▸ ASSIGNMENT
Using the data below, copy each line that includes the word "explorer".

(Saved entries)
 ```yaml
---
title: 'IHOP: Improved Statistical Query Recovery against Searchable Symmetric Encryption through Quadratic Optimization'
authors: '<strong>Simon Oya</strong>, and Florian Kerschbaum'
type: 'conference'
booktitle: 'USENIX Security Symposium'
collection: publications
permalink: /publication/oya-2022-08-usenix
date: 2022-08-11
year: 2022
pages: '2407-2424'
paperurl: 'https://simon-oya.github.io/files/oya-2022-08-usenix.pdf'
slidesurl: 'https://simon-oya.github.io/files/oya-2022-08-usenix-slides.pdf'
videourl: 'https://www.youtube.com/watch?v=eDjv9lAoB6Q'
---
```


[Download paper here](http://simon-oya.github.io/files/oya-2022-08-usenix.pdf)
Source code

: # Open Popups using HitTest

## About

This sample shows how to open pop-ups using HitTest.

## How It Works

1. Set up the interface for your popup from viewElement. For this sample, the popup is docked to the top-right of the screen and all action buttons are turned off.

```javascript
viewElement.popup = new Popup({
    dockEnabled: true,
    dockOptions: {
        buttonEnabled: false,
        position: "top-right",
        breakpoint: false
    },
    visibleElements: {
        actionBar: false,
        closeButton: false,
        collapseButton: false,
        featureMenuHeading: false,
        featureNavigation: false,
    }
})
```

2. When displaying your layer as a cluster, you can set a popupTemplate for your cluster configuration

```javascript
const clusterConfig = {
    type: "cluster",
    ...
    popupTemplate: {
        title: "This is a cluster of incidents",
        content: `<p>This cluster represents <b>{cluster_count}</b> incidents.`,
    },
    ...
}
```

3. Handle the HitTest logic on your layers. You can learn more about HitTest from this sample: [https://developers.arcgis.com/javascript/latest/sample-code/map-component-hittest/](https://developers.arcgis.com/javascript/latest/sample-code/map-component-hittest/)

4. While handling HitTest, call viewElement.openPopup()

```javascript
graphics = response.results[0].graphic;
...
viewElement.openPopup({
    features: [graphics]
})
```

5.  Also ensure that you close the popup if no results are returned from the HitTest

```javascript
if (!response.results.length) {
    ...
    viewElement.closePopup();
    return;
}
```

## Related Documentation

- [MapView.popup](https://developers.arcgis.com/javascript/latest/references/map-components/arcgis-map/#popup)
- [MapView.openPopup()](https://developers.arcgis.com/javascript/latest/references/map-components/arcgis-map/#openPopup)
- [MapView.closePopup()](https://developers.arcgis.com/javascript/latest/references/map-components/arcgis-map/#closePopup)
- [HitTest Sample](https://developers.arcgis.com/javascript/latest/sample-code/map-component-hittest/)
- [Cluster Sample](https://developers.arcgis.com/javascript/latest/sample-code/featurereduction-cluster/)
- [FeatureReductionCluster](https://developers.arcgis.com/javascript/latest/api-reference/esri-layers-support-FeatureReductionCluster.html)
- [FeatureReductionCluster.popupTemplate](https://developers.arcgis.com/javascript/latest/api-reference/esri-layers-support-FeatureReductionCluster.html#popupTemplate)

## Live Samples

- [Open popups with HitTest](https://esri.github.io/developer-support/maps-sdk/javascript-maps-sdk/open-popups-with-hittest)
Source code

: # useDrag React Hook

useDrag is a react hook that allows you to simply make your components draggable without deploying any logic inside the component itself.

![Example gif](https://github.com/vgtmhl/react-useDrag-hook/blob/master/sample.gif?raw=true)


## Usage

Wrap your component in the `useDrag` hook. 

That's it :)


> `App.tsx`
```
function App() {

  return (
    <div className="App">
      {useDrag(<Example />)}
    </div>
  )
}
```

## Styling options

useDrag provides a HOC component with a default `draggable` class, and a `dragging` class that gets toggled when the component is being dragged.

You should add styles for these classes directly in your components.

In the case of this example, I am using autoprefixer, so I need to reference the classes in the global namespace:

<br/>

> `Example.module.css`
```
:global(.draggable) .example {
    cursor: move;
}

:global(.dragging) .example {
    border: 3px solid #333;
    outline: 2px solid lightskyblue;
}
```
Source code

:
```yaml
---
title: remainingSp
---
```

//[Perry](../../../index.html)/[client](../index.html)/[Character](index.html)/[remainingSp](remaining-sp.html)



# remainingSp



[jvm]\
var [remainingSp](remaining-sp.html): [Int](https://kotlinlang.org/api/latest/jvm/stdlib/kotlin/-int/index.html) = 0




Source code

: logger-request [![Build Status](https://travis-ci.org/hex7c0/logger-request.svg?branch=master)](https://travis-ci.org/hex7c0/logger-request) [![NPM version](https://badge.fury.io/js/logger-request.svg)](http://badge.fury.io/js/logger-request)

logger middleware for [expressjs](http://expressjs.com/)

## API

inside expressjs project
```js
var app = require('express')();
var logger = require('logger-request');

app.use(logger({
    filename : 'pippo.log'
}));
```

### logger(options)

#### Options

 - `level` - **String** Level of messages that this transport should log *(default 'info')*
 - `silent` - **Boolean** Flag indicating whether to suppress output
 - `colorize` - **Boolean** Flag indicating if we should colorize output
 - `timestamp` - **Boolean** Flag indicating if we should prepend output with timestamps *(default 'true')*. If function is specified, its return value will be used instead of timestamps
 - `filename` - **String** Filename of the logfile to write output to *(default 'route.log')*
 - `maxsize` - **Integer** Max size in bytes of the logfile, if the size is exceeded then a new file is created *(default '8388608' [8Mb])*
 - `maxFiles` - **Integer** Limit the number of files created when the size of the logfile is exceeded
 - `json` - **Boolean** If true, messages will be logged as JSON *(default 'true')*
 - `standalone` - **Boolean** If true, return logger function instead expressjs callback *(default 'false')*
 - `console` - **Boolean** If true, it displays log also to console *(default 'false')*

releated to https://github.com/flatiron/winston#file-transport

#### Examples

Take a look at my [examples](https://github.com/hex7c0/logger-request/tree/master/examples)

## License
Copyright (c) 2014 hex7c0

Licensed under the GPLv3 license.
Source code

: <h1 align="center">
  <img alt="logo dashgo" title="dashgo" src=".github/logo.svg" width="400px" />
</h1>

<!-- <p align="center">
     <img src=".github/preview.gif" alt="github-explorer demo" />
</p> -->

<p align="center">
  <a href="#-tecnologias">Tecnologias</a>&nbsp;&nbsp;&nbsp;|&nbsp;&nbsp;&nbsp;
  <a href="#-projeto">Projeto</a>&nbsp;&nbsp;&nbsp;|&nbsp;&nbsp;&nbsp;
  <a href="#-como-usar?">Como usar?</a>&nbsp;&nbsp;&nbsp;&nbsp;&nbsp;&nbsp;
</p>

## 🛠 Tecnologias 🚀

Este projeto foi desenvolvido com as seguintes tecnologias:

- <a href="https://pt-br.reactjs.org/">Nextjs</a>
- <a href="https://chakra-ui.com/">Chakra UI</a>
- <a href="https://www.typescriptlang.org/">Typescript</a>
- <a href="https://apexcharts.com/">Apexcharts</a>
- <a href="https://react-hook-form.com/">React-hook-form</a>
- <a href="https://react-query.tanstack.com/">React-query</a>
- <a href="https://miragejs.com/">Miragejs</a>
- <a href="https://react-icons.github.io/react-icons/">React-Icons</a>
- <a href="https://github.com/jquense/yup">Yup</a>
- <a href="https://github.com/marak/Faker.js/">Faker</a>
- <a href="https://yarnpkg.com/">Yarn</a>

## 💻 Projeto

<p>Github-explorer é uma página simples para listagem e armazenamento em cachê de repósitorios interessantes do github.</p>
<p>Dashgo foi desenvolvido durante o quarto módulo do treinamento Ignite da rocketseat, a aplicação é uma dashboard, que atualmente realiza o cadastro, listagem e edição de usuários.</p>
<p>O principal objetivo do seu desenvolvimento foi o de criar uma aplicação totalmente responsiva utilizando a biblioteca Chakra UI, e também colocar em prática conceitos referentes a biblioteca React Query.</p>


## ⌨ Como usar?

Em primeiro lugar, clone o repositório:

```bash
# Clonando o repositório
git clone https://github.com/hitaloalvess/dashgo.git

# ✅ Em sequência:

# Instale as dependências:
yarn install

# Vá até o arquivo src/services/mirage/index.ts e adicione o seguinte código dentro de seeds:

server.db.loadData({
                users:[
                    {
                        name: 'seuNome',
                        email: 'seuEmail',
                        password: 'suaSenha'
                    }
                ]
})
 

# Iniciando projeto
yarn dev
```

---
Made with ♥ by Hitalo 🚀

▸ SOLVED EXERCISE
     <img src=".github/preview.gif" alt="github-explorer demo" />
<p>Github-explorer é uma página simples para listagem e armazenamento em cachê de repósitorios interessantes do github.</p>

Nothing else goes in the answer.